Go through the entries one line at a time, and gather every line that has the word "Histograna".

(Collected data)
• • • • • • •

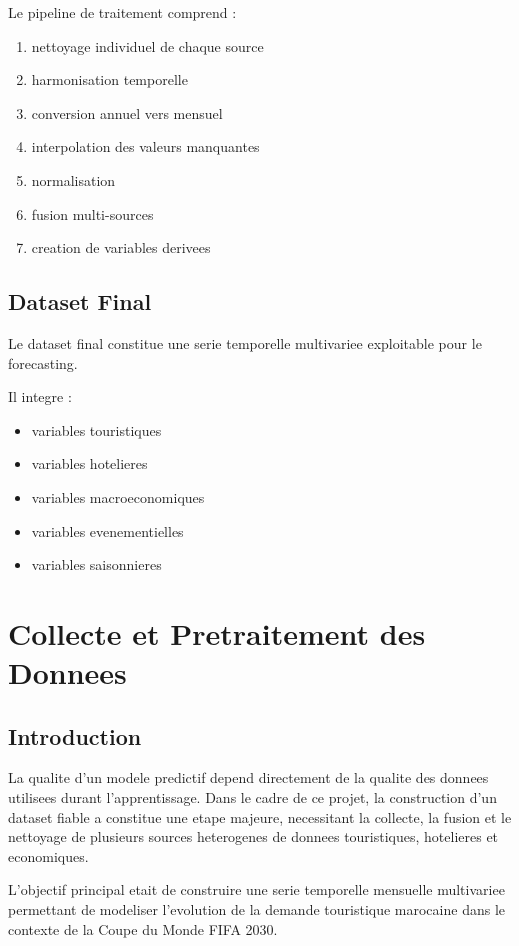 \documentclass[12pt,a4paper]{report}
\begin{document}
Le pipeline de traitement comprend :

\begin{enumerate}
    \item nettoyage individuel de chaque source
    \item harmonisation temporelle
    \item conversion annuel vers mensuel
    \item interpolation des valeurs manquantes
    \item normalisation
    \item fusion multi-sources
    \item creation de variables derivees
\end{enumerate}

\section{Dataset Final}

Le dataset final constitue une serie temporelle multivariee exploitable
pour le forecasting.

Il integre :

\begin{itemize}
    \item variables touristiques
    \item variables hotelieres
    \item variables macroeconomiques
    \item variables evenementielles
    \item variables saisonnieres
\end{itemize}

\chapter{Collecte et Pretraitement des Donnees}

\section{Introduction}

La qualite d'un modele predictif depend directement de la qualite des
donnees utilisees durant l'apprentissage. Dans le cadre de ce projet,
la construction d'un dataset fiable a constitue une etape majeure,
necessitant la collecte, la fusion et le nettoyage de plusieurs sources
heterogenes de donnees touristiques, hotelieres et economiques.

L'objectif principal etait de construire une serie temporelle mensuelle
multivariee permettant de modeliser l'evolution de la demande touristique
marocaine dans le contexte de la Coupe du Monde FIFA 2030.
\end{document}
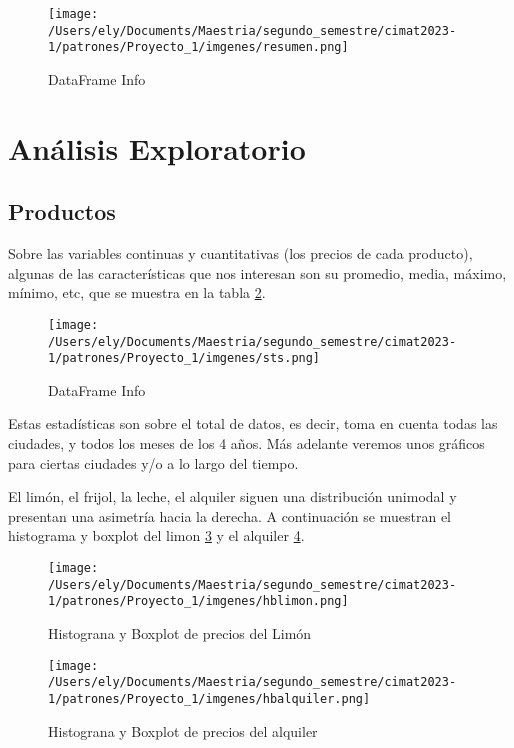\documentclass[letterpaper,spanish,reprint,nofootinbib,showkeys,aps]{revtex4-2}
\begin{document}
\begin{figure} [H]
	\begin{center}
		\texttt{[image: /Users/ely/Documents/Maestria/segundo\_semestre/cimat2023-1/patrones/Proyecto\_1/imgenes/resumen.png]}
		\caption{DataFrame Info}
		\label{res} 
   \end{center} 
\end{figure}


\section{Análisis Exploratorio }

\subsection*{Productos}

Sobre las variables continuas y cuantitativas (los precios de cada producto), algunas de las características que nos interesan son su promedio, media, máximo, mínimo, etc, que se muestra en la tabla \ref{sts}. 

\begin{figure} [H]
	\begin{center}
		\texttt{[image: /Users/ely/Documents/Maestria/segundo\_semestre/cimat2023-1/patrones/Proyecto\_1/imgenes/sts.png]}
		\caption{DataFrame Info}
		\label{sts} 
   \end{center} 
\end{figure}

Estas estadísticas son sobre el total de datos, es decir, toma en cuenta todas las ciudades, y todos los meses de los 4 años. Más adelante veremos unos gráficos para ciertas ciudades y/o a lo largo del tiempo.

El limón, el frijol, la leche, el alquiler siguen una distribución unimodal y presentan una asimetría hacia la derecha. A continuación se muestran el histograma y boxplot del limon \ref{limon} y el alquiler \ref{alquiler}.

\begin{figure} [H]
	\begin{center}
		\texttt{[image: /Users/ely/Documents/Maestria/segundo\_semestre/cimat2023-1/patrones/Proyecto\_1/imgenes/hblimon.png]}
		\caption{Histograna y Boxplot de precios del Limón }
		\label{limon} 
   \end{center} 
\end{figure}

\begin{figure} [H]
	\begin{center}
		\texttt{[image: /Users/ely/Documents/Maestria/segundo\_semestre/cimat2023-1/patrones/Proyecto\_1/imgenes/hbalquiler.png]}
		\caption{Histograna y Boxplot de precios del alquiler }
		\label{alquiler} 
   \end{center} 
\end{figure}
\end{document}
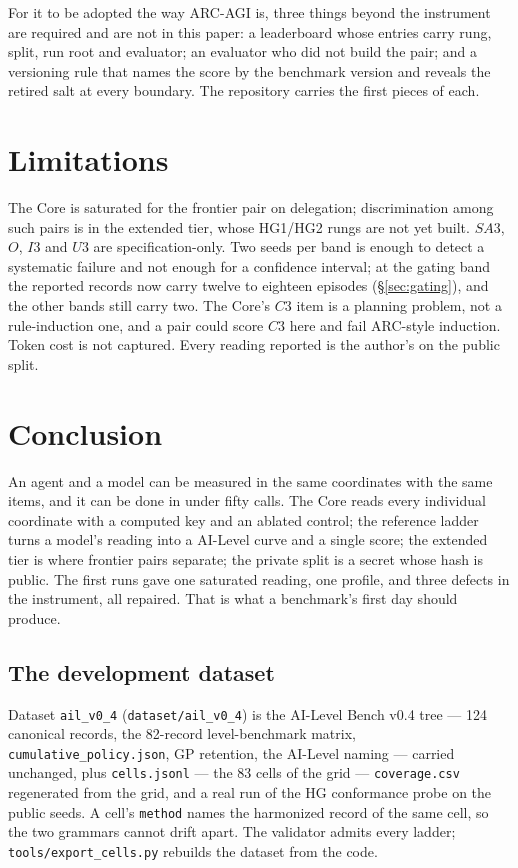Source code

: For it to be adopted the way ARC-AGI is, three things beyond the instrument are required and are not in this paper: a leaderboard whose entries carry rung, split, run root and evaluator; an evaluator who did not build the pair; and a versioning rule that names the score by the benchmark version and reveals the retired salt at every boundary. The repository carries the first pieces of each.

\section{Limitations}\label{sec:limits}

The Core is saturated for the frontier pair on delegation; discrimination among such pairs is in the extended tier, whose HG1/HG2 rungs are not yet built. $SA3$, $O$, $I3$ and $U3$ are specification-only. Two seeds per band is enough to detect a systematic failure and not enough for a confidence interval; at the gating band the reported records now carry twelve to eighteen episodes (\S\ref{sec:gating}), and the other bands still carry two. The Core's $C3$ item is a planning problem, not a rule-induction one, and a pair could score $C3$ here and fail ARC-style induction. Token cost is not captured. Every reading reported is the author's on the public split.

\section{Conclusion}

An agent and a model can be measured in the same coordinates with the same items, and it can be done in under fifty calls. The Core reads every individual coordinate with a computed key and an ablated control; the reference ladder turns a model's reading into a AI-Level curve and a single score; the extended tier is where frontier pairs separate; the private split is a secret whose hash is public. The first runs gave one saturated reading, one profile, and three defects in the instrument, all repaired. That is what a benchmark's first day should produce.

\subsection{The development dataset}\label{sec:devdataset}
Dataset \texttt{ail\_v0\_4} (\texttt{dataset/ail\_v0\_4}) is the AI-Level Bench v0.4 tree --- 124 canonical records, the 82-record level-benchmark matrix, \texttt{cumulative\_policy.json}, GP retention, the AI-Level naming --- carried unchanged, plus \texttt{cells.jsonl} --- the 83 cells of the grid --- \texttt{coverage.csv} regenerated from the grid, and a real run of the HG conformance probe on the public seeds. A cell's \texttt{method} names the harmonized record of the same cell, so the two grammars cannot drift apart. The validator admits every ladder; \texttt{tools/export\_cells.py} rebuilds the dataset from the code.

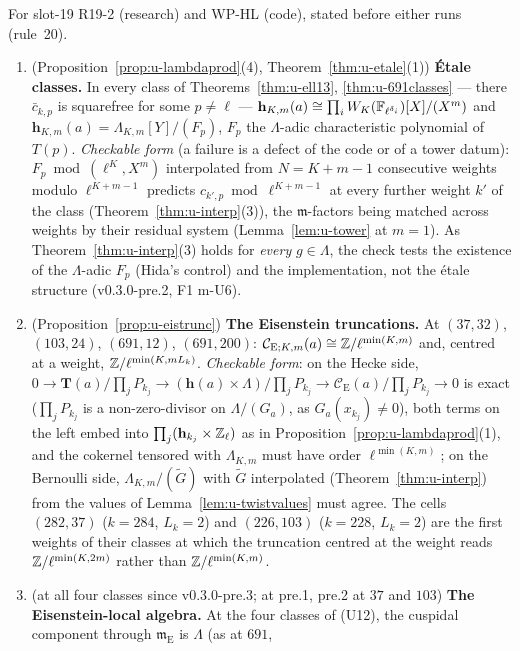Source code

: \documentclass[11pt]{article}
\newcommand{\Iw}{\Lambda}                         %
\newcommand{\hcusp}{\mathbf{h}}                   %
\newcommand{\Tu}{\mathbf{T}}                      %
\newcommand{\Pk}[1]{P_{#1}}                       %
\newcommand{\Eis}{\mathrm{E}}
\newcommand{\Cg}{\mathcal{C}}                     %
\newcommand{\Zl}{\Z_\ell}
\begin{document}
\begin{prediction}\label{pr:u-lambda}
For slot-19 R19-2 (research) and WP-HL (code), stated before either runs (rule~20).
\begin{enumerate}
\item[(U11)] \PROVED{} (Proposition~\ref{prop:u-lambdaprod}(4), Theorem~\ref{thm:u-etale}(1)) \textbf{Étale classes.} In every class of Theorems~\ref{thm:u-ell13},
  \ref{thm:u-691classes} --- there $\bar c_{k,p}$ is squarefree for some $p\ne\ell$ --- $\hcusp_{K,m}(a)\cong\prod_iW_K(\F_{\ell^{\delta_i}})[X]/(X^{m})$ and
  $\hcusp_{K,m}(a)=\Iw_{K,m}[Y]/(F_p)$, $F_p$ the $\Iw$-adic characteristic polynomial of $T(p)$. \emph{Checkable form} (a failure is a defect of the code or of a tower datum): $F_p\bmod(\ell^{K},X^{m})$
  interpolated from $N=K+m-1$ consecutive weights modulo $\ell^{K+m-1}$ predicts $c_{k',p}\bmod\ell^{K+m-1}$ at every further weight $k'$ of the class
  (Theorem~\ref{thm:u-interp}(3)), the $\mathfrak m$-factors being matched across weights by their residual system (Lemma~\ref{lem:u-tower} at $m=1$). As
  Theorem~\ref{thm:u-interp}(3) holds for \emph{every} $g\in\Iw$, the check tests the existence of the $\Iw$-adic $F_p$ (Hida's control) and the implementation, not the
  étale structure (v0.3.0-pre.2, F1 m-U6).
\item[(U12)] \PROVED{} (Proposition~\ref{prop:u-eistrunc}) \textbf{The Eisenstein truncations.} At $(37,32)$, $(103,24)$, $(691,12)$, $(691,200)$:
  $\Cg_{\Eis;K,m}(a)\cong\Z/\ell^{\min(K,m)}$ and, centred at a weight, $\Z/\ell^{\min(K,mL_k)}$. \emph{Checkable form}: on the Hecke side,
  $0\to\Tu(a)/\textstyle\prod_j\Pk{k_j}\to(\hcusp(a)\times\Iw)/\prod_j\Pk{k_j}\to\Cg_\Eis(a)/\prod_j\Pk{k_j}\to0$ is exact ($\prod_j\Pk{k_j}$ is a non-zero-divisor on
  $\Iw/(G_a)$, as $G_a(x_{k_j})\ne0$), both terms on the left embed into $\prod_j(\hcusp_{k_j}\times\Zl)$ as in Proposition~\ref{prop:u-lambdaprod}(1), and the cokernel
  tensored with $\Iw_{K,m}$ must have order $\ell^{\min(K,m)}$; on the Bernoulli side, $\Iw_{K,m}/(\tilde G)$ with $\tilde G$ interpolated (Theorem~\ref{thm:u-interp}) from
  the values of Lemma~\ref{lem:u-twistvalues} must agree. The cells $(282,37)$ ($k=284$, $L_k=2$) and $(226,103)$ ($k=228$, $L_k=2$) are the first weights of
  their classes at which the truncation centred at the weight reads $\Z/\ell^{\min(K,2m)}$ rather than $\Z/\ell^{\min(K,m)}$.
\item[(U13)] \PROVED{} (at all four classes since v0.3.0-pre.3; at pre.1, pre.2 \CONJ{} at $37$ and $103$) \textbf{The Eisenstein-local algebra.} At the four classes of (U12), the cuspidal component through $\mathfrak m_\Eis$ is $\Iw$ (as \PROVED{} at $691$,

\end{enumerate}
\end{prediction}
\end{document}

• • • • • • •

(Exercise solution)
		\caption{Histograna y Boxplot de precios del Limón }
		\caption{Histograna y Boxplot de precios del alquiler }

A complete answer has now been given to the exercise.